Event 1
This week I attended the Color Light Motion event that featured Ryszard Kluszczyński.
This event explored digital culture and Ryszard’s thoughts on the role of cybernetics and contemporary art.
One artist mentioned is Wen-Ying Tsai. In Superimposed Painting Blue & Orange, Tsai created an optical art exhibition. When people moved around the exhibition, the art interacted with the audience’s eyes and recreated the object’s perception. As explained, this is Wen-Ying’s version of cybernetics. By using a technical engineering approach, Tsai’s artwork separates itself from the work of other cybernetic artists. His artwork is not only sensory, but it is technical, which demonstrates a rather scientific and technological approach to art.
In addition, Bill Vorn also demonstrates his neuro art with sensory systems, a motor system, and a control system that function autonomously. The hysterical machines have a primary goal to induce empathy of the viewers, although the machines are not alive, neither human nor animal, it tests our inner emotions as the machine was specifically crafted to challenge our senses through its autonomous function.
I enjoyed attending this event because it reminded me of the previous lectures on Robotics + Art. In the third week, there was a greater focus on the emergence of machines. As we learned, machines emerged from influences of mathematics and later expanded into computer science. Bill Vorn’s Hysterical Machines is a great example of the use of cybernetic art. Vorn created about a dozen autonomous machines, which could not have been created without the use of both art inspiration and technological doing. Additionally, the optical illusion exhibited by Wen-Ying shows his creation through being both an artist and techno scientist, engineer.

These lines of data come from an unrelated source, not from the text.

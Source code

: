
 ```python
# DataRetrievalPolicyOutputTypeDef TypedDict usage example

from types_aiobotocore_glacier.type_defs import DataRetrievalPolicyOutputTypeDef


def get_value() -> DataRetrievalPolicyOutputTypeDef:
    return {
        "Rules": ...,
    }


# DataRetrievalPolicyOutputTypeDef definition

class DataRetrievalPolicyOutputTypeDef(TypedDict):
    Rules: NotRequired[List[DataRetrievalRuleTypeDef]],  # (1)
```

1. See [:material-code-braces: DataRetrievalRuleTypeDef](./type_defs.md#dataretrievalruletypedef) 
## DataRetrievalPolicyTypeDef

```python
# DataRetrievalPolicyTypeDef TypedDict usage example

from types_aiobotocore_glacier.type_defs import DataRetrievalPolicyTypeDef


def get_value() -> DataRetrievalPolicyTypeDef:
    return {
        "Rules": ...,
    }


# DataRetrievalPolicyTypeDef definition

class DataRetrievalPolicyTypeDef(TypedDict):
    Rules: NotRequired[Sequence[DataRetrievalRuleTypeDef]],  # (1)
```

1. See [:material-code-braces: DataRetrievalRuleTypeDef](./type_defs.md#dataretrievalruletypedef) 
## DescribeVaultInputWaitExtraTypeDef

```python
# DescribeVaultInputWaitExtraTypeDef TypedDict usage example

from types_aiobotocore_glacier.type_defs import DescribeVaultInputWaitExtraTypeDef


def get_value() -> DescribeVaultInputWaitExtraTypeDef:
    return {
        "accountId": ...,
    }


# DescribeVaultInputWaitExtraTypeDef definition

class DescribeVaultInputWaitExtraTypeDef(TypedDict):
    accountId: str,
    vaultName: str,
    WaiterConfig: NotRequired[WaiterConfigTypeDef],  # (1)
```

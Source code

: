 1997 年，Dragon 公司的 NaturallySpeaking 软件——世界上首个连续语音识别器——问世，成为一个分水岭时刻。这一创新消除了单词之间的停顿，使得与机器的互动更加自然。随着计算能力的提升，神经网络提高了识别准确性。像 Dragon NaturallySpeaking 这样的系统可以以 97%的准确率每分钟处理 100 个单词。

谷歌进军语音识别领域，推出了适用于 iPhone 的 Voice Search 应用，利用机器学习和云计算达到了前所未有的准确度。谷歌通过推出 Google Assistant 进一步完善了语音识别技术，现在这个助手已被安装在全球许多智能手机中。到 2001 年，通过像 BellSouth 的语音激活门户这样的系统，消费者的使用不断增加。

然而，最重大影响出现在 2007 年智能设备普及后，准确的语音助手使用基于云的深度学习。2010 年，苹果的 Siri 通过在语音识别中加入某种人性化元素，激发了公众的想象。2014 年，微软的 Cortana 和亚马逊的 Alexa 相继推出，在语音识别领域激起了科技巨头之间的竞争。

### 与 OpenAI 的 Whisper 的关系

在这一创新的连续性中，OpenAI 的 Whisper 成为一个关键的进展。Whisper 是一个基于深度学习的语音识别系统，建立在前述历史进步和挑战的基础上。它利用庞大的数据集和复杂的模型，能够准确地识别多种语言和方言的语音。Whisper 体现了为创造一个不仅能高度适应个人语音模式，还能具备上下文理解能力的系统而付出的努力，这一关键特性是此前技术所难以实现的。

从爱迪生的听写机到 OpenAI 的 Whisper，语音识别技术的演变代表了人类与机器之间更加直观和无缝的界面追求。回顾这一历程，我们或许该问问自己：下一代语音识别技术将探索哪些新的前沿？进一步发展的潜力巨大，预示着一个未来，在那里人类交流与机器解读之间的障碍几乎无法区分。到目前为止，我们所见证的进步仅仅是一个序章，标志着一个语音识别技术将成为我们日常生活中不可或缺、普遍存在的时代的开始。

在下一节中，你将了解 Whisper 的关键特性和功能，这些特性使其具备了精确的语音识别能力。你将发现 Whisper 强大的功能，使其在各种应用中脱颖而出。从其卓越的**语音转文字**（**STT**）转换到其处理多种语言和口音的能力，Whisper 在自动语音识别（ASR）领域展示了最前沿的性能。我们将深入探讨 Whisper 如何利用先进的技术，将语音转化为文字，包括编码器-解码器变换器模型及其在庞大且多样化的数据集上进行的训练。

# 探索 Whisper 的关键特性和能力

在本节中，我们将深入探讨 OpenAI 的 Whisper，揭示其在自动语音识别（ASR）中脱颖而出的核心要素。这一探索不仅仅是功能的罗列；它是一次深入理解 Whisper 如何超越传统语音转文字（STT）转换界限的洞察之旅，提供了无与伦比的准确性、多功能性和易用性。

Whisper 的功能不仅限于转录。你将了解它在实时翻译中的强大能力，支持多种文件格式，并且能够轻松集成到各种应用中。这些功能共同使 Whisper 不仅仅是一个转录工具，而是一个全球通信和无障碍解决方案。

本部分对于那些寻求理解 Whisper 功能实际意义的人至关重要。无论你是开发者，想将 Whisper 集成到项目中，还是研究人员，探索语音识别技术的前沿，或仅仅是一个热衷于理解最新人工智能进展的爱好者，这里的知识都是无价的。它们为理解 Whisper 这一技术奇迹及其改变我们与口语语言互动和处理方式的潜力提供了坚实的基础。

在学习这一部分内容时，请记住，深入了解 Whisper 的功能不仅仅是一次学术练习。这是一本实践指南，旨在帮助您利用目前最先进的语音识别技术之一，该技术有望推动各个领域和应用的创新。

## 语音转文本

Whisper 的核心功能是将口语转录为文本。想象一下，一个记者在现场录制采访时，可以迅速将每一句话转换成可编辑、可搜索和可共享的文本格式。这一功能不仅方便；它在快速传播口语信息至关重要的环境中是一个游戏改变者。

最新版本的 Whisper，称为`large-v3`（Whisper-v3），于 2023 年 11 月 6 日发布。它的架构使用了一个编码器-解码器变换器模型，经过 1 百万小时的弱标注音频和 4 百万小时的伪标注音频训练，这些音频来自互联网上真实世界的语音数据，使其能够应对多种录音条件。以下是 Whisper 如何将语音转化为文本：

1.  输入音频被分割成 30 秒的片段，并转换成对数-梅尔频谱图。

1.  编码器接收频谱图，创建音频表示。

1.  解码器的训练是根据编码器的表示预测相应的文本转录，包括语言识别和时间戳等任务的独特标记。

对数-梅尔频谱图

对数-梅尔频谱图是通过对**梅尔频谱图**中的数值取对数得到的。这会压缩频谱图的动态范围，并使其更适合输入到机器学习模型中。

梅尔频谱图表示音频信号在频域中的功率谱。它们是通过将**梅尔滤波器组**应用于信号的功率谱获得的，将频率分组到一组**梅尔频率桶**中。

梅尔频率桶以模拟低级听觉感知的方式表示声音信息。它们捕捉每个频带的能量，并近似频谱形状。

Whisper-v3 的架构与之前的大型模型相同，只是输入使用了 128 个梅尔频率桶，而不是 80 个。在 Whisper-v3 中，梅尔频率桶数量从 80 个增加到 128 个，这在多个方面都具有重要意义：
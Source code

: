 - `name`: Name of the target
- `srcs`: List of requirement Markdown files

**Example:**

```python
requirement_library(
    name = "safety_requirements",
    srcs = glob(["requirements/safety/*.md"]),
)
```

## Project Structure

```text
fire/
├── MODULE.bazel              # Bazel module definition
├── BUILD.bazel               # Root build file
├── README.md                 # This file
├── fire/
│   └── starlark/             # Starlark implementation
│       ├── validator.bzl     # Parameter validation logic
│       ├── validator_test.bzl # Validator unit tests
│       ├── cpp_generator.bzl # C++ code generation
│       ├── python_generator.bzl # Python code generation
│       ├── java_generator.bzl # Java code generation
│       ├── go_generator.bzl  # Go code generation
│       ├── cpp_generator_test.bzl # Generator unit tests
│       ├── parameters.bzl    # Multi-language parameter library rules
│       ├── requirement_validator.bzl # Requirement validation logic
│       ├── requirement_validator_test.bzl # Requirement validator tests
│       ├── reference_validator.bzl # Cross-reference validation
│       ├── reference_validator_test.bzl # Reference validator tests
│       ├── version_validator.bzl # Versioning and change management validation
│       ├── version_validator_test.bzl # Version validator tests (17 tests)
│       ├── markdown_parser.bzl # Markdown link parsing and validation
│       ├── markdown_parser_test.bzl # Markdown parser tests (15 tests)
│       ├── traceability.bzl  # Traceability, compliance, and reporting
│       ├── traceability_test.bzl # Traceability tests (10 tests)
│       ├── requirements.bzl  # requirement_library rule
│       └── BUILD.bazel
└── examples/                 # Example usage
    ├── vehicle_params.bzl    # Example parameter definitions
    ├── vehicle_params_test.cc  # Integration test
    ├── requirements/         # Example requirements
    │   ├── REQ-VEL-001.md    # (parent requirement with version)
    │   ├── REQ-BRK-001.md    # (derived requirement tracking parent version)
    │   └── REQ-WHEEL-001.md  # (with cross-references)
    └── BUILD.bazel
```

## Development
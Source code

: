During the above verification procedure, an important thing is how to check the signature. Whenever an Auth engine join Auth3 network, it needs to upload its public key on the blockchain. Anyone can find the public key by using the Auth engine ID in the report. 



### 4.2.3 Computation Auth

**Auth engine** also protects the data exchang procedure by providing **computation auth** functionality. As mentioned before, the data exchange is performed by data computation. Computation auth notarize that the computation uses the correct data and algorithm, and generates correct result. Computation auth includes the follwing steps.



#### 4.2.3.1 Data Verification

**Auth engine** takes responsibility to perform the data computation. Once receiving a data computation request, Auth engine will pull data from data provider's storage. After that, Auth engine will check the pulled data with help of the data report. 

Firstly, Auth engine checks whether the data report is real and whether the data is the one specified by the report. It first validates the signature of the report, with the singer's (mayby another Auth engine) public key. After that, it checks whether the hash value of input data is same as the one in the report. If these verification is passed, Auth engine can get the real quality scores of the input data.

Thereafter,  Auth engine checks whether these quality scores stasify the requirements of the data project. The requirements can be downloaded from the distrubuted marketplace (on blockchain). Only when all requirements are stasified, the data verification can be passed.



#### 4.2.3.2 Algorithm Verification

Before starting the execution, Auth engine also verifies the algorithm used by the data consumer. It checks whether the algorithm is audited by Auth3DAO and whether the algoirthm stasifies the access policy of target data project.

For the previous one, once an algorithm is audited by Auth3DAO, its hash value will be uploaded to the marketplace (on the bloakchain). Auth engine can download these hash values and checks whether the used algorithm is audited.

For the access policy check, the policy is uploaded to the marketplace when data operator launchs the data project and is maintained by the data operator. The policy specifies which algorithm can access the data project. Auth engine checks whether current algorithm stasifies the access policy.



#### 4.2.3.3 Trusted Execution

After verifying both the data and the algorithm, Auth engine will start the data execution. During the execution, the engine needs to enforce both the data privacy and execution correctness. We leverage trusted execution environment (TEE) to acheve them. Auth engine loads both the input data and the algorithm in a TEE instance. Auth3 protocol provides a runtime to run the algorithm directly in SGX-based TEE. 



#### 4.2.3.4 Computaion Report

One thing that I have noticed in this course is that creations of both art and science go hand in hand with one another, neither art nor technology are what they have become without having interconnectedness.
Cited Sources
Vesna, Victoria. “Robotics, Part 2.” DESMA 9, April 2024, Los Angeles, UCLA
Vesna, Victoria. “Robotics, Part 3.” DESMA 9, April 2024, Los Angeles, UCLA
Vorn, Bill. Bill Vorn Homepage, billvorn.concordia.ca/menuall.html. Accessed 27 Apr. 2024.